Why do you put these as "either or" choices? Can't an intellectual also be a mystic devoted to a clean life because it makes wise sense? I don't see a deficiency of "light" in an intellectual, devoid of interest in dogmatic, organized religion.

Don't you suppose that someone who has good behaviors, and is able to observe the differences in life quality, might also be learning from their behaviors. That is, having an actual enlightening learning experience, just as important and powerful and meaningful, if not more, than might be gotten from a book or lecture?

Again, it's up to the individual, not the media resorted to. Learning is separate from behavior. Good behavior will facilitate efficient learning, of course. But most students learn to control their inclinations, their addictive propensities. If this were not so, most of society would be consuming itself in hedonism.

Walking a path leads to a very real kind of knowing, whereas knowing without walking inevitably falls short. As Jesus put it, "If you continue in my word, then are ye my disciples indeed, and ye shall know the truth, and the truth shall make you free."

Habits of behavior aren't necessarily mindless. Strong interior commitment accompanied by contrary practice demonstrates what?

From the first paragraph of Gee's review:

In 2005 the evangelical sociologist Christian Smith made a small stir when he published the findings of the National Study of Youth and Religion (NSYR).1 One of the surprises in his study was how well Latter-day Saint youth came off. "In general comparisons among major U.S. religious traditions using a variety of sociological measures of religious vitality and salience—which, to give a standard sociological disclaimer, may or may not have anything to do with the truth content of religious traditions or their adherents' actual subjective spiritual life and health—it is Mormon teenagers who are sociologically faring the best." 2

Kevin Christensen

Pittsburgh, PA

You will recall that you had been wondering what, if anything, Mormonism does for its members that is qualitatively any better than other faiths.

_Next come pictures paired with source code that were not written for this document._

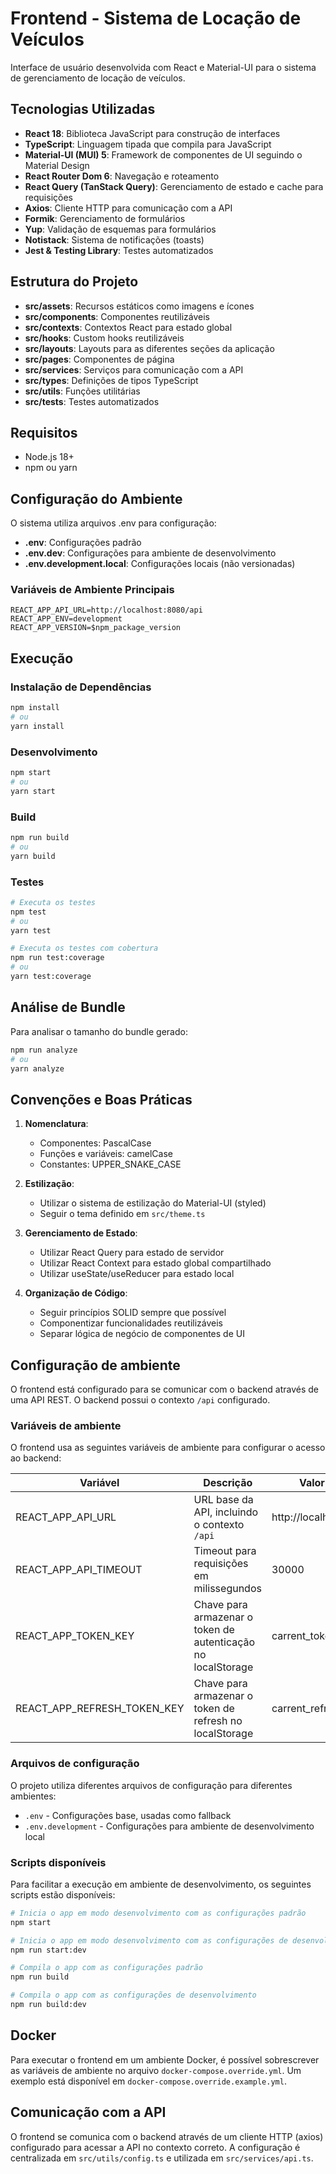 # Frontend - Sistema de Locação de Veículos

Interface de usuário desenvolvida com React e Material-UI para o sistema de gerenciamento de locação de veículos.

## Tecnologias Utilizadas

- **React 18**: Biblioteca JavaScript para construção de interfaces
- **TypeScript**: Linguagem tipada que compila para JavaScript
- **Material-UI (MUI) 5**: Framework de componentes de UI seguindo o Material Design
- **React Router Dom 6**: Navegação e roteamento
- **React Query (TanStack Query)**: Gerenciamento de estado e cache para requisições
- **Axios**: Cliente HTTP para comunicação com a API
- **Formik**: Gerenciamento de formulários
- **Yup**: Validação de esquemas para formulários
- **Notistack**: Sistema de notificações (toasts)
- **Jest & Testing Library**: Testes automatizados

## Estrutura do Projeto

- **src/assets**: Recursos estáticos como imagens e ícones
- **src/components**: Componentes reutilizáveis
- **src/contexts**: Contextos React para estado global
- **src/hooks**: Custom hooks reutilizáveis
- **src/layouts**: Layouts para as diferentes seções da aplicação
- **src/pages**: Componentes de página
- **src/services**: Serviços para comunicação com a API
- **src/types**: Definições de tipos TypeScript
- **src/utils**: Funções utilitárias
- **src/__tests__**: Testes automatizados

## Requisitos

- Node.js 18+
- npm ou yarn

## Configuração do Ambiente

O sistema utiliza arquivos .env para configuração:

- **.env**: Configurações padrão
- **.env.dev**: Configurações para ambiente de desenvolvimento
- **.env.development.local**: Configurações locais (não versionadas)

### Variáveis de Ambiente Principais

```
REACT_APP_API_URL=http://localhost:8080/api
REACT_APP_ENV=development
REACT_APP_VERSION=$npm_package_version
```

## Execução

### Instalação de Dependências

```bash
npm install
# ou
yarn install
```

### Desenvolvimento

```bash
npm start
# ou
yarn start
```

### Build

```bash
npm run build
# ou
yarn build
```

### Testes

```bash
# Executa os testes
npm test
# ou
yarn test

# Executa os testes com cobertura
npm run test:coverage
# ou
yarn test:coverage
```

## Análise de Bundle

Para analisar o tamanho do bundle gerado:

```bash
npm run analyze
# ou
yarn analyze
```

## Convenções e Boas Práticas

1. **Nomenclatura**:
   - Componentes: PascalCase
   - Funções e variáveis: camelCase
   - Constantes: UPPER_SNAKE_CASE

2. **Estilização**:
   - Utilizar o sistema de estilização do Material-UI (styled)
   - Seguir o tema definido em `src/theme.ts`

3. **Gerenciamento de Estado**:
   - Utilizar React Query para estado de servidor
   - Utilizar React Context para estado global compartilhado
   - Utilizar useState/useReducer para estado local

4. **Organização de Código**:
   - Seguir princípios SOLID sempre que possível
   - Componentizar funcionalidades reutilizáveis
   - Separar lógica de negócio de componentes de UI

## Configuração de ambiente

O frontend está configurado para se comunicar com o backend através de uma API REST. O backend possui o contexto `/api` configurado.

### Variáveis de ambiente

O frontend usa as seguintes variáveis de ambiente para configurar o acesso ao backend:

| Variável | Descrição | Valor padrão |
|----------|-----------|--------------|
| REACT_APP_API_URL | URL base da API, incluindo o contexto `/api` | http://localhost:8080/api |
| REACT_APP_API_TIMEOUT | Timeout para requisições em milissegundos | 30000 |
| REACT_APP_TOKEN_KEY | Chave para armazenar o token de autenticação no localStorage | carrent_token |
| REACT_APP_REFRESH_TOKEN_KEY | Chave para armazenar o token de refresh no localStorage | carrent_refresh_token |

### Arquivos de configuração

O projeto utiliza diferentes arquivos de configuração para diferentes ambientes:

- `.env` - Configurações base, usadas como fallback
- `.env.development` - Configurações para ambiente de desenvolvimento local

### Scripts disponíveis

Para facilitar a execução em ambiente de desenvolvimento, os seguintes scripts estão disponíveis:

```bash
# Inicia o app em modo desenvolvimento com as configurações padrão
npm start

# Inicia o app em modo desenvolvimento com as configurações de desenvolvimento
npm run start:dev

# Compila o app com as configurações padrão
npm run build

# Compila o app com as configurações de desenvolvimento
npm run build:dev
```

## Docker

Para executar o frontend em um ambiente Docker, é possível sobrescrever as variáveis de ambiente no arquivo `docker-compose.override.yml`. Um exemplo está disponível em `docker-compose.override.example.yml`.

## Comunicação com a API

O frontend se comunica com o backend através de um cliente HTTP (axios) configurado para acessar a API no contexto correto. A configuração é centralizada em `src/utils/config.ts` e utilizada em `src/services/api.ts`.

Yes, I read that. And the differences are not dramatic, only a matter of degree. In ADULTS, the differences are almost negligible: this is the demographic which has learned from their youthful experiences and chosen, for the main part, to control themselves. This demographic includes believers, unbelievers, converts, apostates, you name it. Their lifestyles have far more in common than not. Their behavior in public and as members of their communities is largely one of integrity and a measure of self-sacrifice for the common good. I saw two young men dash from the passenger seats of their respective vehicles yesterday, to help a stalled motorist push his truck off to a parking lot during a red light. That kind of thing I see all the time. Religion or the lack of it has nothing to do with it....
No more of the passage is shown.